» WHAT THE TASK REQUIRES
Leaving out every picture, copy the lines of the data exactly, from the first through the line containing "1. The Classic".

- - - - -

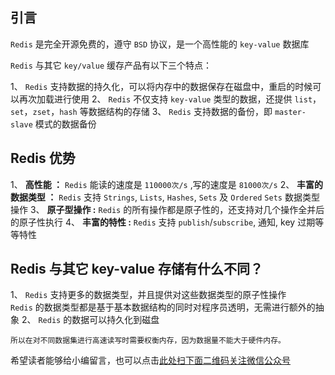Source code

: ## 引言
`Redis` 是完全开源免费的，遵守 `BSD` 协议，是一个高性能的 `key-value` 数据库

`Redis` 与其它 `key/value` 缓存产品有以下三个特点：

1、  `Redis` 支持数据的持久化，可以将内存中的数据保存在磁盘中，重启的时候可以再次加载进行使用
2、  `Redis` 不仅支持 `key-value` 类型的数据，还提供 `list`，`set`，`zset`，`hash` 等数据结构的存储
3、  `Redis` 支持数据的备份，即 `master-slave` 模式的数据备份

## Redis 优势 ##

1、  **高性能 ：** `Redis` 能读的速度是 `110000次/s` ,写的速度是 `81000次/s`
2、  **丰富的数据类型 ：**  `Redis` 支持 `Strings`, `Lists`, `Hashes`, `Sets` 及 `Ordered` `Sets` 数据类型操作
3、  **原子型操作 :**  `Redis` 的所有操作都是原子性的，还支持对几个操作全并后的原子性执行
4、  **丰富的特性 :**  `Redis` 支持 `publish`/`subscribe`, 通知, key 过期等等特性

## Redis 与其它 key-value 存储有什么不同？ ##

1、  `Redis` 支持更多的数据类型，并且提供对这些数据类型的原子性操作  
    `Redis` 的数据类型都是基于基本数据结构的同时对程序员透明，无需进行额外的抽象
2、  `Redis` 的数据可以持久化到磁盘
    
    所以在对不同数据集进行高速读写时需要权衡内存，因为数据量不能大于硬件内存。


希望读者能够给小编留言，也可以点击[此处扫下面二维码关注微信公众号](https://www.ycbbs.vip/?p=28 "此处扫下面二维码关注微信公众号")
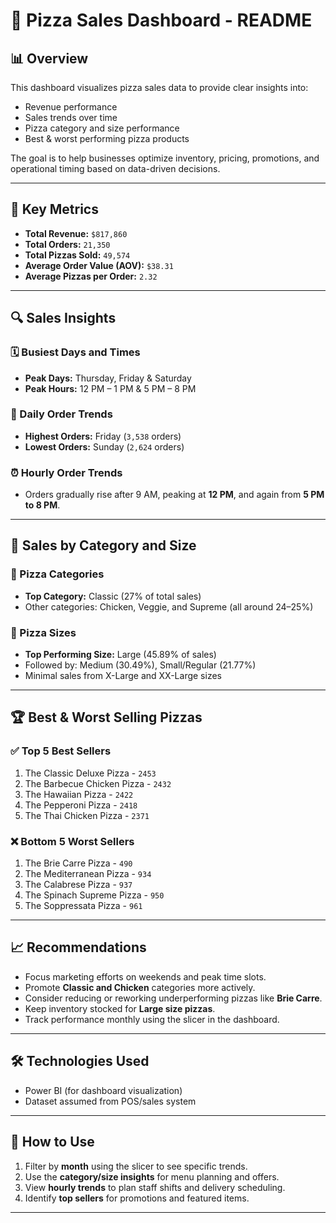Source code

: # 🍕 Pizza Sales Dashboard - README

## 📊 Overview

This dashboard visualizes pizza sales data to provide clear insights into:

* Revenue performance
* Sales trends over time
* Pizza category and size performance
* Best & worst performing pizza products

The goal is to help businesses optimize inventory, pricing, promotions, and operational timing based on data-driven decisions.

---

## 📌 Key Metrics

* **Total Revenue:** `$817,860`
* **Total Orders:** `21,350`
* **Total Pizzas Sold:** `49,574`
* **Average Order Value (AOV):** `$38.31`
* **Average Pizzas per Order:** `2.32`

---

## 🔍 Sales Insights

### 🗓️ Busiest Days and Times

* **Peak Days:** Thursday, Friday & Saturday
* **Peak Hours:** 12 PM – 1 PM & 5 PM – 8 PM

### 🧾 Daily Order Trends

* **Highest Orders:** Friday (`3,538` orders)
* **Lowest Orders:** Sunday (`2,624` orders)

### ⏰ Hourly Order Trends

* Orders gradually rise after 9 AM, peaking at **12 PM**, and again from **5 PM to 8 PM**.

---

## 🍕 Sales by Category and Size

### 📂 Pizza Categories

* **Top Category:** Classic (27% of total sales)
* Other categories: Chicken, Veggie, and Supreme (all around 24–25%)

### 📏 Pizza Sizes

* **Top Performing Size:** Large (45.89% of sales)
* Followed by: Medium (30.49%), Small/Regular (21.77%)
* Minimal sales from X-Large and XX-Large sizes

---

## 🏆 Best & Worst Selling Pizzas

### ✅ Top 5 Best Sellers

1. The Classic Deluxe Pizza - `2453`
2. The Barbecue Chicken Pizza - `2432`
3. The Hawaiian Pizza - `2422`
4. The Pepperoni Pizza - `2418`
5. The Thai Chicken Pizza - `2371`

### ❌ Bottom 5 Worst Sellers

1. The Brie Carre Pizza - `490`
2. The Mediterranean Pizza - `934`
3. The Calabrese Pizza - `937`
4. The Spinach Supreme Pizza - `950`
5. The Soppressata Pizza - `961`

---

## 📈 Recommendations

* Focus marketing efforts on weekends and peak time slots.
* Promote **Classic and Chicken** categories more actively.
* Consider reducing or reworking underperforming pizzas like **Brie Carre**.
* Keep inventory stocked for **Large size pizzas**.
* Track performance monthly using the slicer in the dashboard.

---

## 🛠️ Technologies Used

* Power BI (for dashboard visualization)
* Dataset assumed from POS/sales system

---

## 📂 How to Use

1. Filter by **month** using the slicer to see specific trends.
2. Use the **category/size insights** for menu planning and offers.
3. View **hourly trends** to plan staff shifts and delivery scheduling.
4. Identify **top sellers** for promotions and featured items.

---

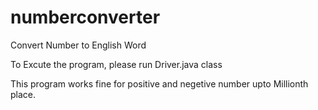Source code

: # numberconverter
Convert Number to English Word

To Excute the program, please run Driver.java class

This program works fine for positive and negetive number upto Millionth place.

- - - - -

» SOLUTION FOR THIS TASK
Source code

: ## 引言
`Redis` 是完全开源免费的，遵守 `BSD` 协议，是一个高性能的 `key-value` 数据库

`Redis` 与其它 `key/value` 缓存产品有以下三个特点：

1、  `Redis` 支持数据的持久化，可以将内存中的数据保存在磁盘中，重启的时候可以再次加载进行使用
2、  `Redis` 不仅支持 `key-value` 类型的数据，还提供 `list`，`set`，`zset`，`hash` 等数据结构的存储
3、  `Redis` 支持数据的备份，即 `master-slave` 模式的数据备份

## Redis 优势 ##

1、  **高性能 ：** `Redis` 能读的速度是 `110000次/s` ,写的速度是 `81000次/s`
2、  **丰富的数据类型 ：**  `Redis` 支持 `Strings`, `Lists`, `Hashes`, `Sets` 及 `Ordered` `Sets` 数据类型操作
3、  **原子型操作 :**  `Redis` 的所有操作都是原子性的，还支持对几个操作全并后的原子性执行
4、  **丰富的特性 :**  `Redis` 支持 `publish`/`subscribe`, 通知, key 过期等等特性

## Redis 与其它 key-value 存储有什么不同？ ##

1、  `Redis` 支持更多的数据类型，并且提供对这些数据类型的原子性操作  
    `Redis` 的数据类型都是基于基本数据结构的同时对程序员透明，无需进行额外的抽象
2、  `Redis` 的数据可以持久化到磁盘
    
    所以在对不同数据集进行高速读写时需要权衡内存，因为数据量不能大于硬件内存。


希望读者能够给小编留言，也可以点击[此处扫下面二维码关注微信公众号](https://www.ycbbs.vip/?p=28 "此处扫下面二维码关注微信公众号")
Source code

: # 🍕 Pizza Sales Dashboard - README

## 📊 Overview

This dashboard visualizes pizza sales data to provide clear insights into:

* Revenue performance
* Sales trends over time
* Pizza category and size performance
* Best & worst performing pizza products

The goal is to help businesses optimize inventory, pricing, promotions, and operational timing based on data-driven decisions.

---

## 📌 Key Metrics

* **Total Revenue:** `$817,860`
* **Total Orders:** `21,350`
* **Total Pizzas Sold:** `49,574`
* **Average Order Value (AOV):** `$38.31`
* **Average Pizzas per Order:** `2.32`

---

## 🔍 Sales Insights

### 🗓️ Busiest Days and Times

* **Peak Days:** Thursday, Friday & Saturday
* **Peak Hours:** 12 PM – 1 PM & 5 PM – 8 PM

### 🧾 Daily Order Trends

* **Highest Orders:** Friday (`3,538` orders)
* **Lowest Orders:** Sunday (`2,624` orders)

### ⏰ Hourly Order Trends

* Orders gradually rise after 9 AM, peaking at **12 PM**, and again from **5 PM to 8 PM**.

---

## 🍕 Sales by Category and Size

### 📂 Pizza Categories

* **Top Category:** Classic (27% of total sales)
* Other categories: Chicken, Veggie, and Supreme (all around 24–25%)

### 📏 Pizza Sizes

* **Top Performing Size:** Large (45.89% of sales)
* Followed by: Medium (30.49%), Small/Regular (21.77%)
* Minimal sales from X-Large and XX-Large sizes

---

## 🏆 Best & Worst Selling Pizzas

### ✅ Top 5 Best Sellers

1. The Classic Deluxe Pizza - `2453`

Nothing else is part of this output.